This film moves across two time periods and focuses on the aftermath of a radical resistance movement after it’s been dismantled. It’s less about the movement itself and more about what’s left behind, the people, the damage, and the systems that quietly survive it.
It opens very strong. The very first scene is nearly perfect, goosebump inducing orchestral music starts to play while Teyana Taylor walks back and forth on a bridge that overlooks a detention center. It immediately pulls me in and sets a serious and ominous tone for the film.
Paul Thomas Anderson is totally stepping outside his usual lane here.
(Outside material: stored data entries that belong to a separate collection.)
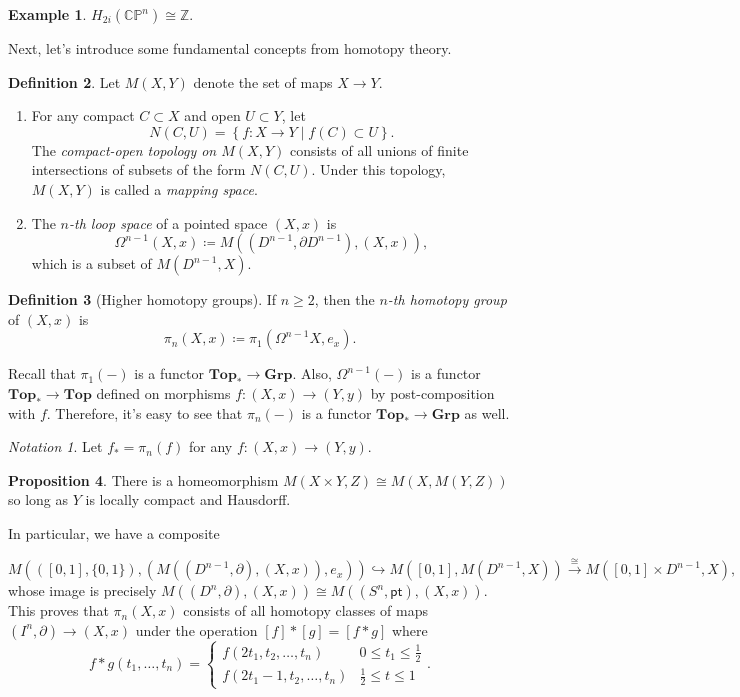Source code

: \documentclass[10pt,letterpaper,cm]{nupset}
\theoremstyle{definition}
\newtheorem{defn}{Definition}[subsection]
\newtheorem{exmp}[defn]{Example}
\theoremstyle{theorem}
\newtheorem{prop}[defn]{Proposition}
\theoremstyle{remark}
\newtheorem*{notation}{Notation}
\newcommand{\CP}{\mathbb{CP}}
\newcommand{\Z}{\mathbb Z}
\newcommand{\1}{\mathbb{1}}
\newcommand{\0}{\vec 0}
\newcommand{\pt}{\mathsf{pt}}
\newcommand{\be}{\begin{enumerate}}
\newcommand{\ee}{\end{enumerate}}
\begin{document}
\smallskip

\begin{exmp}
$H_{2i}(\CP^n) \cong \Z$.
\end{exmp}

\bigskip

Next, let's introduce some fundamental concepts from homotopy theory. 

\begin{defn} Let $M(X, Y)$ denote the set of maps $X \to Y$. 
\be
\item For any compact $C \subset X$ and open $U \subset Y$, let $$N(C, U) = \left\{f : X \to Y \mid f(C) \subset U \right\}  .$$ The \textit{compact-open topology on $M(X, Y)$} consists of all unions of finite intersections of subsets of the form $N(C, U)$. Under this topology, $M(X,Y)$ is called a \textit{mapping space}. 
\item The \textit{$n$-th loop space} of a pointed space $\left(X, x\right)$ is $$\Omega^{n-1}(X, x) \coloneqq M((D^{n-1}, \partial{D^{n-1}}), (X, x)),$$  which is a subset of $M(D^{n-1}, X)$.
\ee 
\end{defn}


\begin{defn}[Higher homotopy groups]
If $n \geq 2$, then the \textit{$n$-th homotopy group} of $\left(X, x\right)$ is $$\pi_n(X,x) \coloneqq \pi_1(\Omega^{n-1}{X}, e_x).$$
\end{defn}

Recall that $\pi_1({-})$ is a functor $\mathbf{Top}_{\ast} \to \mathbf{Grp}$. Also, $\Omega^{n-1}({-})$ is a functor $\mathbf{Top}_{\ast}  \to \mathbf{Top} $ defined on morphisms $f: (X, x) \to (Y, y)$ by post-composition with $f$.
 Therefore, it's easy to see that $\pi_n({-})$ is a functor $\mathbf{Top}_{\ast} \to \mathbf{Grp}$ as well.

\begin{notation} 
Let $f_{\ast} =  \pi_n(f)$ for any $f: (X, x) \to (Y, y)$.
\end{notation}

\begin{prop}
There is a homeomorphism $M(X \times Y, Z) \cong M(X, M(Y, Z))$ so long as $Y$ is locally compact and Hausdorff. 
\end{prop}

In particular, we have a composite 

\[
M(([0,1], \{0,1\}), (M((D^{n-1}, \partial), (X,x)), e_x)) \hookrightarrow M([0,1], M(D^{n-1}, X)) \overset{\cong}{\longrightarrow} M([0,1] \times D^{n-1}, X),
\] whose image is precisely $M((D^n, \partial), (X,x)) \cong M((S^n, \pt), (X,x))$. This proves that $\pi_n(X,x)$ consists of all homotopy classes of maps $\left(I^n, \partial\right) \to \left(X,x\right)$ under the operation $\left[f\right] \ast \left[g\right] = \left[f \ast g\right]$ where $$ f \ast g(t_1, \ldots, t_n) = \begin{cases}
      f(2t_1, t_2, \ldots, t_n) & 0\leq t_1 \leq \frac{1}{2}
      \\ f(2t_1-1, t_2, \ldots, t_n) & \frac{1}{2} \leq t\leq 1
\end{cases}    .$$ 
\end{document}

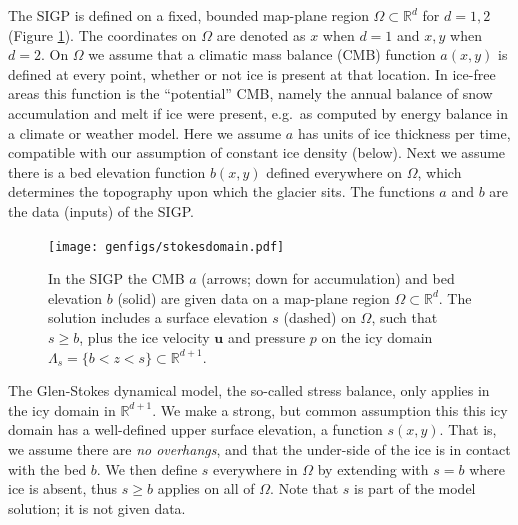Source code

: \documentclass[letterpaper,final,12pt,reqno]{amsart}
\theoremstyle{claim}
\newcommand{\RR}{\mathbb{R}}
\newcommand{\bu}{\mathbf{u}}
\numberwithin{equation}{section}
\numberwithin{figure}{section}
\numberwithin{table}{section}
\numberwithin{theorem}{section}
\begin{document}
The SIGP is defined on a fixed, bounded map-plane region $\Omega \subset \RR^d$ for $d=1,2$ (Figure \ref{fig:stokesdomain}).  The coordinates on $\Omega$ are denoted as $x$ when $d=1$ and $x,y$ when $d=2$.  On $\Omega$ we assume that a climatic mass balance (CMB) \cite{Cogleyetal2011} function $a(x,y)$ is defined at every point, whether or not ice is present at that location.  In ice-free areas this function is the ``potential'' CMB, namely the annual balance of snow accumulation and melt if ice were present, e.g.~as computed by energy balance in a climate or weather model.  Here we assume $a$ has units of ice thickness per time, compatible with our assumption of constant ice density (below).  Next we assume there is a bed elevation function $b(x,y)$ defined everywhere on $\Omega$, which determines the topography upon which the glacier sits.  The functions $a$ and $b$ are the data (inputs) of the SIGP.

\begin{figure}[t]
\begin{center}
\texttt{[image: genfigs/stokesdomain.pdf]}
\end{center}
\caption{In the SIGP the CMB $a$ (arrows; down for accumulation) and bed elevation $b$ (solid) are given data on a map-plane region $\Omega \subset \RR^d$.  The solution includes a surface elevation $s$ (dashed) on $\Omega$, such that $s\ge b$, plus the ice velocity $\bu$ and pressure $p$ on the icy domain $\Lambda_s = \{b < z < s\} \subset \RR^{d+1}$.}
\label{fig:stokesdomain}
\end{figure}

The Glen-Stokes dynamical model, the so-called stress balance, only applies in the icy domain in $\RR^{d+1}$.  We make a strong, but common \cite[for example]{IsaacStadlerGhattas2015,Jouvetetal2008,Lengetal2012,WirbelJarosch2020} assumption this this icy domain has a well-defined upper surface elevation, a function $s(x,y)$.  That is, we assume there are \emph{no overhangs}, and that the under-side of the ice is in contact with the bed $b$.  We then define $s$ everywhere in $\Omega$ by extending with $s=b$ where ice is absent, thus $s\ge b$ applies on all of $\Omega$.  Note that $s$ is part of the model solution; it is not given data.
\end{document}
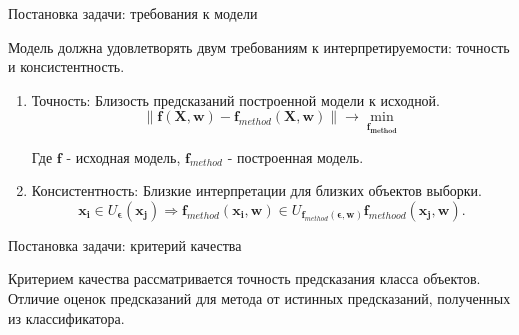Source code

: \documentclass{beamer}
\begin{document}
\begin{frame}{Постановка задачи: требования к модели}

Модель должна удовлетворять двум требованиям к интерпретируемости: $\textbf{точность}$ и $\textbf{консистентность}$.
\begin{enumerate}
   \item{Точность}:
    Близость предсказаний построенной модели к исходной.
	$$\|\mathbf{f}(\mathbf{X}, \mathbf{w}) - \mathbf{f}_{method}(\mathbf{X}, \mathbf{w})\| \to \min_{\mathbf{f_{method}}}$$    

 Где $\mathbf{f}$ - исходная модель, $\mathbf{f}_{method}$ - построенная модель.
    \item{Консистентность}:
    Близкие интерпретации для близких объектов выборки. $$\mathbf{x_i} \in U_\mathbf{\epsilon}(\mathbf{x_j}) \Longrightarrow \mathbf{f}_{method}(\mathbf{x_i}, \mathbf{w}) \in U_{\mathbf{f}_{method}(\mathbf{\epsilon}, \mathbf{w})}\mathbf{f}_{methood}(\mathbf{x_j}, \mathbf{w}).$$
\end{enumerate}
\end{frame}
\begin{frame}{Постановка задачи: критерий качества}

Критерием качества рассматривается точность предсказания класса объектов. Отличие оценок предсказаний для метода от истинных предсказаний, полученных из классификатора.

\end{frame}
\end{document}
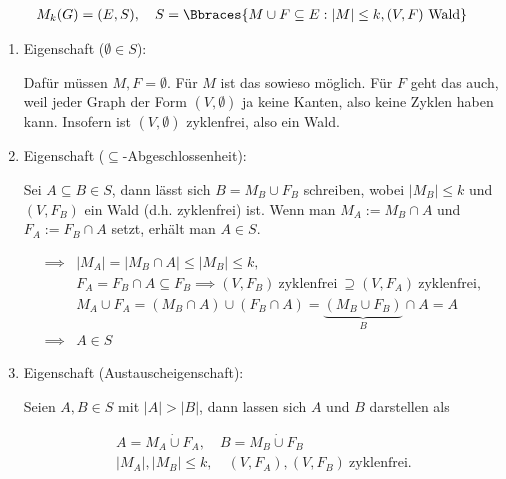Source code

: \begin{solution}

\begin{align*}
    M_k(G) = (E, S),
    \quad
    S = \Bbraces
    {
        M \cup F \subseteq E:
        |M| \leq k,
        (V, F) ~\text{Wald}
    }
\end{align*}

\begin{enumerate}[label = \arabic*.]

    \item Eigenschaft ($\emptyset \in S$):
    
    Dafür müssen $M, F = \emptyset$.
    Für $M$ ist das sowieso möglich.
    Für $F$ geht das auch, weil jeder Graph der Form $(V, \emptyset)$ ja keine Kanten, also keine Zyklen haben kann.
    Insofern ist $(V, \emptyset)$ zyklenfrei, also ein Wald.

    \item Eigenschaft ($\subseteq$-Abgeschlossenheit):

    Sei $A \subseteq B \in S$, dann lässt sich $B = M_B \cup F_B$ schreiben, wobei $|M_B| \leq k$ und $(V, F_B)$ ein Wald (d.h. zyklenfrei) ist.
    Wenn man $M_A := M_B \cap A$ und $F_A := F_B \cap A$ setzt, erhält man $A \in S$.

    \begin{align*}
        \implies
        & |M_A| = |M_B \cap A| \leq |M_B| \leq k, \\
        & F_A = F_B \cap A \subseteq F_B
        \implies
        (V, F_B) ~\text{zyklenfrei}~
        \supseteq
        (V, F_A) ~\text{zyklenfrei}, \\
        & M_A \cup F_A
        =
        (M_B \cap A) \cup (F_B \cap A)
        =
        \underbrace
        {
            (M_B \cup F_B)
        }_B
        \cap A
        =
        A \\
        \implies
        & A \in S
    \end{align*}

    \item Eigenschaft (Austauscheigenschaft):

    Seien $A, B \in S$ mit $|A| > |B|$, dann lassen sich $A$ und $B$ darstellen als

    \begin{gather*}
        A = M_A \dot \cup F_A,
        \quad
        B = M_B \dot \cup F_B \\
        |M_A|, |M_B| \leq k,
        \quad
        (V, F_A), (V, F_B) ~\text{zyklenfrei}.
    \end{gather*}


\end{enumerate}
\end{solution}
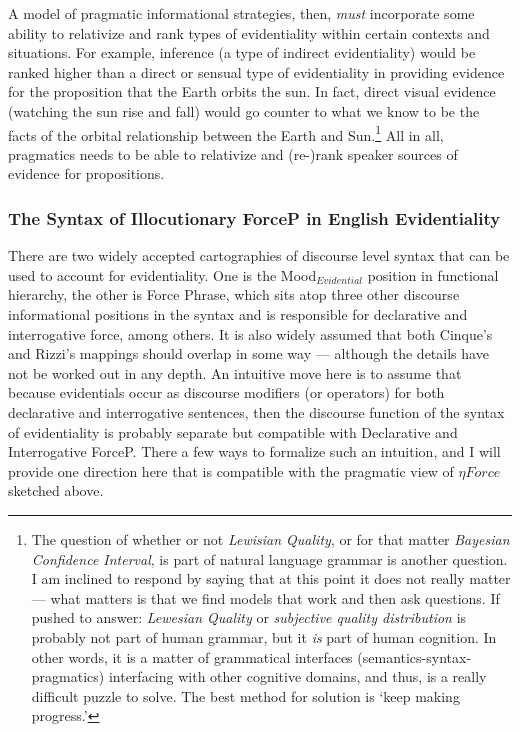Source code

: \documentclass{article}
\begin{document}
A model of pragmatic informational strategies, then, {\sl must} incorporate some ability to relativize and rank types of evidentiality within certain contexts and situations. For example, inference (a type of indirect evidentiality) would be ranked higher than a direct or sensual type of evidentiality in providing evidence for the proposition that the Earth orbits the sun. In fact, direct visual evidence (watching the sun rise and fall) would go counter to what we know to be the facts of the orbital relationship between the Earth and Sun.\footnote{The question of whether or not {\sl Lewisian Quality}, or for that matter {\sl Bayesian Confidence Interval}, is part of natural language grammar is another question. I am inclined to respond by saying that at this point it does not really matter --- what matters is that we find models that work and then ask questions. If pushed to answer: {\sl Lewesian Quality} or {\sl subjective quality distribution} is probably not part of human grammar, but it {\sl is} part of human cognition. In other words, it is a matter of grammatical interfaces (semantics-syntax-pragmatics) interfacing with other cognitive domains, and thus, is a really difficult puzzle to solve. The best method for solution is `keep making progress.'} All in all, pragmatics needs to be able to relativize and (re-)rank speaker sources of evidence for propositions. 

\subsubsection{The Syntax of Illocutionary ForceP in English Evidentiality}
There are two widely accepted cartographies of discourse level syntax that can be used to account for evidentiality. One is the Mood$_{Evidential}$ position in  functional hierarchy, the other is  Force Phrase, which sits atop three other discourse informational positions in the syntax and is responsible for declarative and interrogative force, among others. It is also widely assumed that both Cinque's and Rizzi's mappings should overlap in some way --- although the details have not be worked out in any depth. An intuitive move here is to assume that because evidentials occur as discourse modifiers (or operators) for both declarative and interrogative sentences, then the discourse function of the syntax of evidentiality is probably separate but compatible with Declarative and Interrogative ForceP. There a few ways to formalize such an intuition, and I will provide one direction here that is compatible with the pragmatic view of $\eta Force$ sketched above.
\end{document}
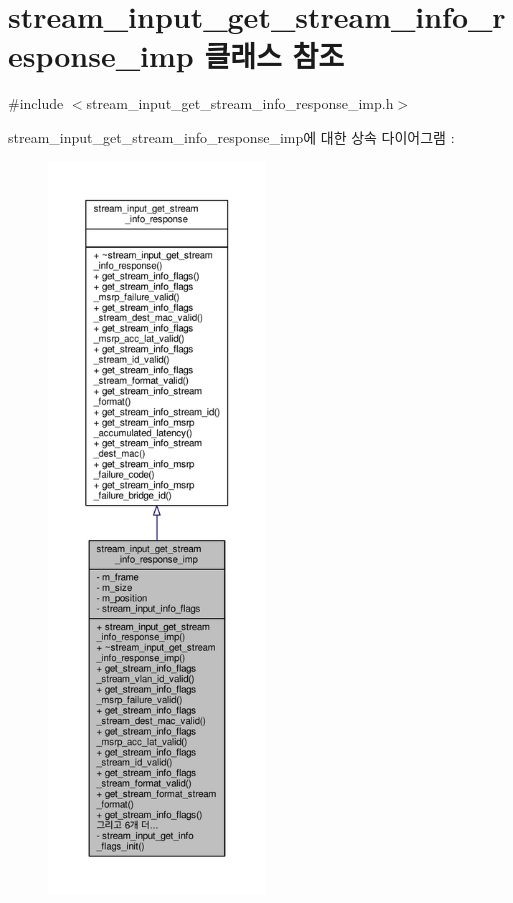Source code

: \hypertarget{classavdecc__lib_1_1stream__input__get__stream__info__response__imp}{}\section{stream\+\_\+input\+\_\+get\+\_\+stream\+\_\+info\+\_\+response\+\_\+imp 클래스 참조}
\label{classavdecc__lib_1_1stream__input__get__stream__info__response__imp}


{\ttfamily \#include $<$stream\+\_\+input\+\_\+get\+\_\+stream\+\_\+info\+\_\+response\+\_\+imp.\+h$>$}



stream\+\_\+input\+\_\+get\+\_\+stream\+\_\+info\+\_\+response\+\_\+imp에 대한 상속 다이어그램 \+: 
\nopagebreak
\begin{figure}[H]
\begin{center}
\leavevmode
\includegraphics[height=550pt]{classavdecc__lib_1_1stream__input__get__stream__info__response__imp__inherit__graph}
\end{center}
\end{figure}


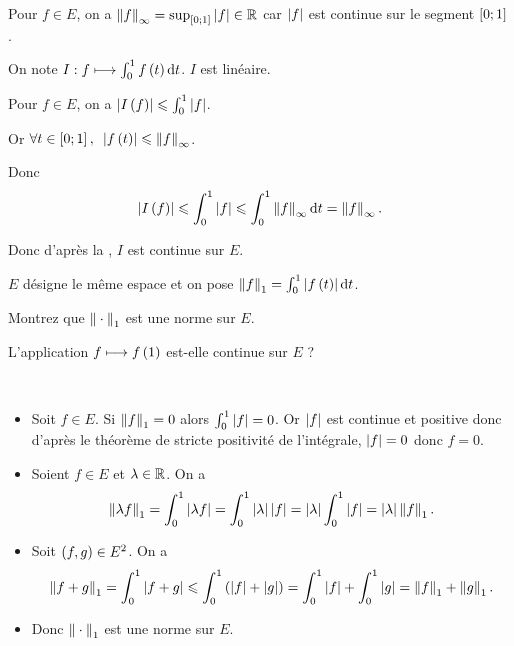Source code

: \begin{corr}
Pour \(f\in E\), on a \(\norme{f}_\infty=\sup_{\intervii{0}{1}}\abs{f}\in\R\) car \(\left\lvert f\right\rvert\) est continue sur le segment \(\left[0;1\right]\).

On note \(I:f\mapsto\int_0^1f\paren{t}\odif{t}\). \(I\) est linéaire.

Pour \(f\in E\), on a \(\left\lvert I\left(f\right)\right\rvert\leqslant\int_0^1\left\lvert f\right\rvert\).

Or \(\quantifs{\forall t\in\intervii{0}{1}}\abs{f\paren{t}}\leq\norme{f}_\infty\).

Donc \[\abs{I\paren{f}}\leq\int_0^1\abs{f}\leq\int_0^1\norme{f}_\infty\odif{t}=\norme{f}_\infty.\]

Donc d'après la , \(I\) est continue sur \(E\).
\end{corr}

\begin{exo}
\(E\) désigne le même espace et on pose \(\norme{f}_1=\int_0^1\abs{f\paren{t}}\odif{t}\).

Montrez que \(\norme{}_1\) est une norme sur \(E\).

L'application \(f\longmapsto f\left(1\right)\) est-elle continue sur \(E\) ?
\end{exo}

\begin{corr}~\\
\begin{itemize}
    \item Soit \(f\in E\). Si \(\norme{f}_1=0\) alors \(\int_0^1\left\lvert f\right\rvert=0\). Or \(\left\lvert f\right\rvert\) est continue et positive donc d'après le théorème de stricte positivité de l'intégrale, \(\left\lvert f\right\rvert=0\) donc \(f=0\). \\
    \item Soient \(f\in E\) et \(\lambda\in\mathbb{R}\). On a \[\norme{\lambda f}_1=\int_0^1\abs{\lambda f}=\int_0^1\abs{\lambda}\abs{f}=\abs{\lambda}\int_0^1\abs{f}=\abs{\lambda}\norme{f}_1.\]
    \item Soit \(\left(f,g\right)\in E^2\). On a \[\norme{f+g}_1=\int_0^1\abs{f+g}\leq\int_0^1\paren{\abs{f}+\abs{g}}=\int_0^1\abs{f}+\int_0^1\abs{g}=\norme{f}_1+\norme{g}_1.\]
    \item Donc \(\norme{}_1\) est une norme sur \(E\).
\end{itemize}
\end{corr}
I’m a big fan of the work he did with Thom Yorke on Anima so seeing him step further outside his usual narrative style made me genuinely curious about what he’d do here.
Unfortunately, the first twenty minutes that follows was super hard for me to watch. Mind you, the film is already three hours long like most of his films, a whole lot of nothing was happening and it could have been much tighter.
Some of the dialogue were off putting and came off super cheesy and cringe worthy. I eventually got over it once the film finds its footing, it becomes hard to look away.
The tension builds steadily, the pacing tightens, and the story turns unpredictable in a way that actually works. I was fully locked in for most of it.
The atmosphere carries a lot of weight, and the film never becomes safe or forgettable, which already sets it apart from a lot of what’s coming out right now.
Is it perfect? No.
Some dialogue doesn’t land.
The beginning of the film could have been much tighter.
But the story is bold and original. It takes risks most films avoid. It’s Paul Anderson coded messy and it feels alive. And I’ll always take a flawed film that tries to say something over a polished one that says nothing.
There’s no clean resolution here, no satisfying wrap up. That also feels deliberate. The film is about what happens after a resistance is dismantled, how consequences linger, how power reshapes itself, and how the past refuses to stay buried.
Would I call it thrilling? Yes.
Would I recommend it? Yes, if you’re okay with tension, discomfort, and chaos instead of comfort.
This is a film about aftermath.
And how nothing really ends, it just changes form.